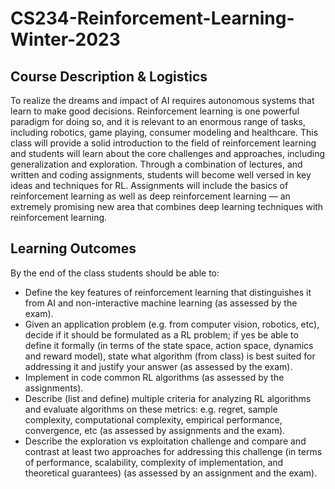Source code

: # CS234-Reinforcement-Learning-Winter-2023
## Course Description & Logistics
To realize the dreams and impact of AI requires autonomous systems that learn to make good decisions. Reinforcement learning is one powerful paradigm for doing so, and it is relevant to an enormous range of tasks, including robotics, game playing, consumer modeling and healthcare. This class will provide a solid introduction to the field of reinforcement learning and students will learn about the core challenges and approaches, including generalization and exploration. Through a combination of lectures, and written and coding assignments, students will become well versed in key ideas and techniques for RL. Assignments will include the basics of reinforcement learning as well as deep reinforcement learning — an extremely promising new area that combines deep learning techniques with reinforcement learning.
## Learning Outcomes
By the end of the class students should be able to:
- Define the key features of reinforcement learning that distinguishes it from AI and non-interactive machine learning (as assessed by the exam).
- Given an application problem (e.g. from computer vision, robotics, etc), decide if it should be formulated as a RL problem; if yes be able to define it formally (in terms of the state space, action space, dynamics and reward model), state what algorithm (from class) is best suited for addressing it and justify your answer (as assessed by the exam).
- Implement in code common RL algorithms (as assessed by the assignments).
- Describe (list and define) multiple criteria for analyzing RL algorithms and evaluate algorithms on these metrics: e.g. regret, sample complexity, computational complexity, empirical performance, convergence, etc (as assessed by assignments and the exam).
- Describe the exploration vs exploitation challenge and compare and contrast at least two approaches for addressing this challenge (in terms of performance, scalability, complexity of implementation, and theoretical guarantees) (as assessed by an assignment and the exam).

• _HOW TO COMPLETE THIS TASK_
Copy all lines of the material above where the string "algorithms" occurs.

• _WORKED SOLUTION_
- Implement in code common RL algorithms (as assessed by the assignments).
- Describe (list and define) multiple criteria for analyzing RL algorithms and evaluate algorithms on these metrics: e.g. regret, sample complexity, computational complexity, empirical performance, convergence, etc (as assessed by assignments and the exam).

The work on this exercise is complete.